Health Planner
The Health Planner is a simple document which helps you to lead a healthy life. It is divided into sections which collect basic information about your own health and health practices, some information about your families health history, a place to set and track goals and finally information which will help meet those goals.

The questions we ask about personal health help track individual health as compared to indicators used by Toronto Public Health to assess the health of all those living in the city of Toronto.

As an organization, we then total all of the information from those using their Health Planners to get a picture of the overall health of our participants. For example, we know that the biggest challenge our community has is the need to consume more fresh fruits and vegetables, which in some part is dependant on the availability of affordable produce. We regularly return to the Health Planner as a way to helo neighbours change their health behaviours.

Introducing The Health Planner
As neighbours become more involved in our programs we gradually introduce the health conversation into their participation. Once they demonstrate a genuine desire to change and improve their health we introduce our Health Planner. The Health Planner has been designed as a user-friendly document, which helps identify potential health issues and is a place to record a plan to address these issues. The planner records basic health information and statistics which are used by Toronto Public Health to measure the health of specific populations in the City. For example, we can calculate our persons BMI, we can gather information on the number of servings of fruits and vegetables. After completion, a quick review will establish which areas of a person’s health need to be addressed and from there simple health goals can be established.

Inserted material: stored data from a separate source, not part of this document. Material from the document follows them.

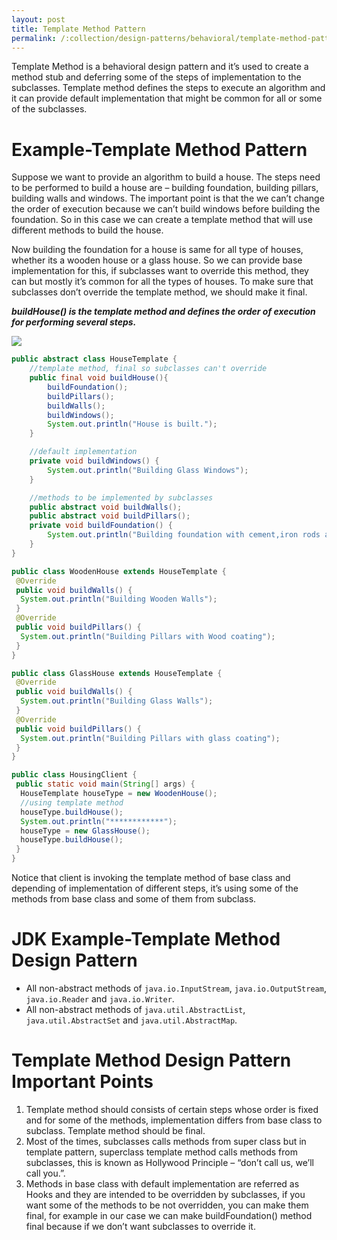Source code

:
 ```yaml
---
layout: post
title: Template Method Pattern
permalink: /:collection/design-patterns/behavioral/template-method-pattern
---
```


Template Method is a behavioral design pattern and it’s used to create a method stub and deferring some of the steps of implementation to the subclasses. Template method defines the steps to execute an algorithm and it can provide default implementation that might be common for all or some of the subclasses.

# Example-Template Method Pattern
Suppose we want to provide an algorithm to build a house. The steps need to be performed to build a house are – building foundation, building pillars, building walls and windows. The important point is that the we can’t change the order of execution because we can’t build windows before building the foundation. So in this case we can create a template method that will use different methods to build the house.

Now building the foundation for a house is same for all type of houses, whether its a wooden house or a glass house. So we can provide base implementation for this, if subclasses want to override this method, they can but mostly it’s common for all the types of houses. To make sure that subclasses don’t override the template method, we should make it final.

***buildHouse() is the template method and defines the order of execution for performing several steps.***

![]({{site.cdn}}/design-patterns/behavioral-template.png)

```java
public abstract class HouseTemplate {
	//template method, final so subclasses can't override
	public final void buildHouse(){
		buildFoundation();
		buildPillars();
		buildWalls();
		buildWindows();
		System.out.println("House is built.");
	}

	//default implementation
	private void buildWindows() {
		System.out.println("Building Glass Windows");
	}

	//methods to be implemented by subclasses
	public abstract void buildWalls();
	public abstract void buildPillars();
	private void buildFoundation() {
		System.out.println("Building foundation with cement,iron rods and sand");
	}
}
```
```java
public class WoodenHouse extends HouseTemplate {
 @Override
 public void buildWalls() {
  System.out.println("Building Wooden Walls");
 }
 @Override
 public void buildPillars() {
  System.out.println("Building Pillars with Wood coating");
 }
}
```
```java
public class GlassHouse extends HouseTemplate {
 @Override
 public void buildWalls() {
  System.out.println("Building Glass Walls");
 }
 @Override
 public void buildPillars() {
  System.out.println("Building Pillars with glass coating");
 }
}
```
```java
public class HousingClient {
 public static void main(String[] args) {		
  HouseTemplate houseType = new WoodenHouse();
  //using template method
  houseType.buildHouse();
  System.out.println("************");
  houseType = new GlassHouse();
  houseType.buildHouse();
 }
}
```

Notice that client is invoking the template method of base class and depending of implementation of different steps, it’s using some of the methods from base class and some of them from subclass.

# JDK Example-Template Method Design Pattern
-	All non-abstract methods of `java.io.InputStream`, `java.io.OutputStream`, `java.io.Reader` and `java.io.Writer`.
-	All non-abstract methods of `java.util.AbstractList`, `java.util.AbstractSet` and `java.util.AbstractMap`.

# Template Method Design Pattern Important Points
1.	Template method should consists of certain steps whose order is fixed and for some of the methods, implementation differs from base class to subclass. Template method should be final.
2.	Most of the times, subclasses calls methods from super class but in template pattern, superclass template method calls methods from subclasses, this is known as Hollywood Principle – “don’t call us, we’ll call you.”.
3. Methods in base class with default implementation are referred as Hooks and they are intended to be overridden by subclasses, if you want some of the methods to be not overridden, you can make them final, for example in our case we can make buildFoundation() method final because if we don’t want subclasses to override it.
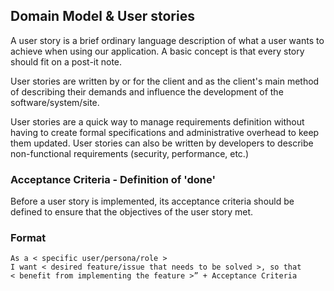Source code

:## Domain Model & User stories
A user story is a brief ordinary language description of what a user wants to achieve when using our application. A basic concept is that every story should fit on a post-it note. 

User stories are written by or for the client and as the client's main method of describing their demands and influence the development of the software/system/site.

User stories are a quick way to manage requirements definition without having to create formal specifications and administrative overhead to keep them updated. User stories can also be written by developers to describe non-functional requirements (security, performance, etc.)

### Acceptance Criteria - Definition of 'done'
Before a user story is implemented, its acceptance criteria should be defined to ensure that the objectives of the user story met.

### Format
```
As a < specific user/persona/role >
I want < desired feature/issue that needs to be solved >, so that
< benefit from implementing the feature >” + Acceptance Criteria
```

The uniqueness of the Health Planner is that the completion is usually done with a Community Assistant who will help set the goal and then follow up regularly checking progress offering encouragement and support. The Health Planner is usually completed over several conversations. It is important to note that the Health Planner cannot be introduced in the first several meetings as this will possibly “scare off” the participant. We only complete this after the participant agrees that they should do something to improve their health or mitigate future health risks.

The use of the Health Planner as a tool has a long-term focus. The participant may not wish to have the health conversations for a time and then they may want to return. The Community Assistant who keeps their own records responsible for the ongoing gentle reminders and encouragement.

The data from all health planners help to inform the direction of the overall healthy living initiative and to determine the types of programming needed. Our workshops and programs not only provide interesting and enjoyable activities but also focused on prevalent health issues in the community. For example, the Zumba dance program addresses the need for exercise for those community members who are at high risk of type 2 diabetes.

Examples of Data Findings
Chart by Visualizer
Chart by Visualizer
Chart by Visualizer
Chart by Visualizer
From Data To Action
We analyze the data collected to understand the immediate needs of the community and take action in order to generate higher impact and minimize health risks. Here are a few examples of the graphs above:

 

  • Our data shows that the community’s consumption of fresh fruit and vegetables is very low and can be a significant health risk for the community. Primary reasons include the availability of quality produce and price, especially when compared to other food alternatives. We introduced affordable food markets and food delivery services into St. James Town as well as increase the number of nutrition workshops. It was important to create a positive, fun environment to support the changes in people behaviour.
  • The Community Health Risks chart shows that our neighbours are overwhelmingly a risk of High Blood Pressure and Diabetes. Our service response included redesigning our training for Community Assistant Health Support for individuals, and actively work with local health professionals to engage with our neighbourhood
  • One of the most impactful sections of the Health Planner has been the screening questions. We screen our participants for health risks by completing a series of health questionnaires. The results show the high numbers who have not taken the Can Risk assessment for diabetes, a large number of participants have not had a Colorectal Colonoscopy and a large number of women have not had a Pap test in the last year. The answers to these questions help to create a series of prevention activities as a means to mitigate health risks. For example, we bring a cancer screening bus to the community with the assistance of community services and Toronto Public Health.